About this exercise:
Only lines that contain the word "选择多行" are to be returned from the data below.

Data for the task:
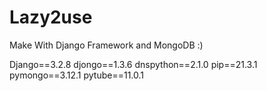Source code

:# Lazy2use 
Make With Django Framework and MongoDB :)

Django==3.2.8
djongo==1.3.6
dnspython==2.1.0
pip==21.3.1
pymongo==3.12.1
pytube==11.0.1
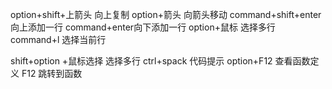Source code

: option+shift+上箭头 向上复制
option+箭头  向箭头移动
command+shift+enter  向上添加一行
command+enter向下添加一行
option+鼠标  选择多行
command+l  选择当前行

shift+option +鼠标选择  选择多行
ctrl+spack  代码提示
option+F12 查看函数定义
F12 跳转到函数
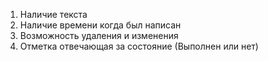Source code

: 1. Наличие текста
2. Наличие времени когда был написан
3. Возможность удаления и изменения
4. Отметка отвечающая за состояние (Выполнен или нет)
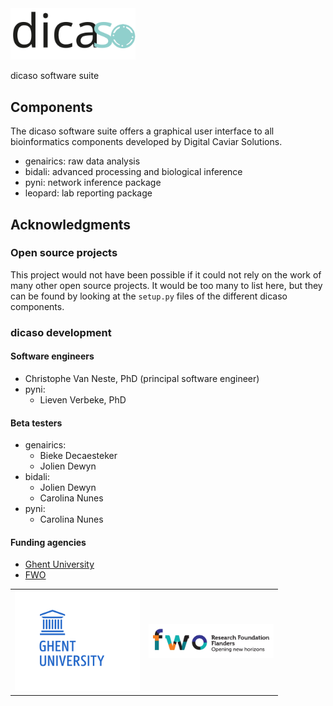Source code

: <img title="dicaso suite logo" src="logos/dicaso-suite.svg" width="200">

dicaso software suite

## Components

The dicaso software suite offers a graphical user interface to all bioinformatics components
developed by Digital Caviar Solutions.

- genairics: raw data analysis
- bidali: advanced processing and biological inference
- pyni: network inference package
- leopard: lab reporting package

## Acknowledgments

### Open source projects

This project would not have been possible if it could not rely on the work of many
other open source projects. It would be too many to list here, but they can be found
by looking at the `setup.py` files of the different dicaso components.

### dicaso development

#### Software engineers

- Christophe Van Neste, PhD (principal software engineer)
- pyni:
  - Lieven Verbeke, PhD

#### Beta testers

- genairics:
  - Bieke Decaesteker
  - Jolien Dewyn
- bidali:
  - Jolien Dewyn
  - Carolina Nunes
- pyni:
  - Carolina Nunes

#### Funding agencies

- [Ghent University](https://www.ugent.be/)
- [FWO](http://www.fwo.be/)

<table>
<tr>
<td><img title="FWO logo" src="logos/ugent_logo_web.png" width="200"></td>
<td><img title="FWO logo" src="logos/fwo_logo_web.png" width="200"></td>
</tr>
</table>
---
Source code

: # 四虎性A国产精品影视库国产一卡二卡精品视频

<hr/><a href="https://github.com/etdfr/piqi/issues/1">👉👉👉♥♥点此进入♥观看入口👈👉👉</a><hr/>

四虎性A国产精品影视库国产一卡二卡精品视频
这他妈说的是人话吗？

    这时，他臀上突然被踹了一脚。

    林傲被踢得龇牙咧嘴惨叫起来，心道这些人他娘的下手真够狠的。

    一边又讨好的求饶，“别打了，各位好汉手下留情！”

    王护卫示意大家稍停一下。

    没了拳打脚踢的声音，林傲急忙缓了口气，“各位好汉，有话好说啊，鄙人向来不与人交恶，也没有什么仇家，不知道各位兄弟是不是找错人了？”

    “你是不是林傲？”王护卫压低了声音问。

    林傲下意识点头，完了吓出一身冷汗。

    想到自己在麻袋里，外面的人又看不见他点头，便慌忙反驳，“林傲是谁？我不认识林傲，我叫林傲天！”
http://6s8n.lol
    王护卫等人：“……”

Result of this task:
option+鼠标  选择多行
shift+option +鼠标选择  选择多行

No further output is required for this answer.